A verbatim copy of the whole listing is what is needed.
......
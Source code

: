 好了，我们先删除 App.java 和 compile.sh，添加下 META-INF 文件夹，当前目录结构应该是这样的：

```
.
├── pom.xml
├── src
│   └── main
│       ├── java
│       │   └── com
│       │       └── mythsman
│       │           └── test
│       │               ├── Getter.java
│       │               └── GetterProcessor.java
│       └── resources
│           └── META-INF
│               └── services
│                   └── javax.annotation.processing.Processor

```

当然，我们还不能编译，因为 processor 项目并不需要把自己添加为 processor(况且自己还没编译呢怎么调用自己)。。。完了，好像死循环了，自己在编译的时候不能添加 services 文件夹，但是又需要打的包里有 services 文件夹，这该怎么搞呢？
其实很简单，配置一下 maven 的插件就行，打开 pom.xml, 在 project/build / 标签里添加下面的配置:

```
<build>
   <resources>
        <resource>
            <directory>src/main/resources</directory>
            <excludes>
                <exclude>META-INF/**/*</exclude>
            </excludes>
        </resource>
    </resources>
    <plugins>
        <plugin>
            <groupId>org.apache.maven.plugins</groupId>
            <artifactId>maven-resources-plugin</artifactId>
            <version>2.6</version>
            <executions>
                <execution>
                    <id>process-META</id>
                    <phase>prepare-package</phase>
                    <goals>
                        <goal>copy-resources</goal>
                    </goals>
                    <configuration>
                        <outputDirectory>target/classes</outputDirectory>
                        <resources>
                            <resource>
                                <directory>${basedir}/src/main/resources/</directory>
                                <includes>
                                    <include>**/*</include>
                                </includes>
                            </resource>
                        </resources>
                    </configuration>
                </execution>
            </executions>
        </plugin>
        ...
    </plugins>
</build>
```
......
## ANSWER TO THE PROBLEM
Source code

: 好了，我们先删除 App.java 和 compile.sh，添加下 META-INF 文件夹，当前目录结构应该是这样的：

```
.
├── pom.xml
├── src
│   └── main
│       ├── java
│       │   └── com
│       │       └── mythsman
│       │           └── test
│       │               ├── Getter.java
│       │               └── GetterProcessor.java
│       └── resources
│           └── META-INF
│               └── services
│                   └── javax.annotation.processing.Processor

```

当然，我们还不能编译，因为 processor 项目并不需要把自己添加为 processor(况且自己还没编译呢怎么调用自己)。。。完了，好像死循环了，自己在编译的时候不能添加 services 文件夹，但是又需要打的包里有 services 文件夹，这该怎么搞呢？
其实很简单，配置一下 maven 的插件就行，打开 pom.xml, 在 project/build / 标签里添加下面的配置:

```
<build>
   <resources>
        <resource>
            <directory>src/main/resources</directory>
            <excludes>
                <exclude>META-INF/**/*</exclude>
            </excludes>
        </resource>
    </resources>
    <plugins>
        <plugin>
            <groupId>org.apache.maven.plugins</groupId>
            <artifactId>maven-resources-plugin</artifactId>
            <version>2.6</version>
            <executions>
                <execution>
                    <id>process-META</id>
                    <phase>prepare-package</phase>
                    <goals>
                        <goal>copy-resources</goal>
                    </goals>
                    <configuration>
                        <outputDirectory>target/classes</outputDirectory>
                        <resources>
                            <resource>
                                <directory>${basedir}/src/main/resources/</directory>
                                <includes>
                                    <include>**/*</include>
                                </includes>
                            </resource>
                        </resources>
                    </configuration>
                </execution>
            </executions>
        </plugin>
        ...
    </plugins>
</build>
```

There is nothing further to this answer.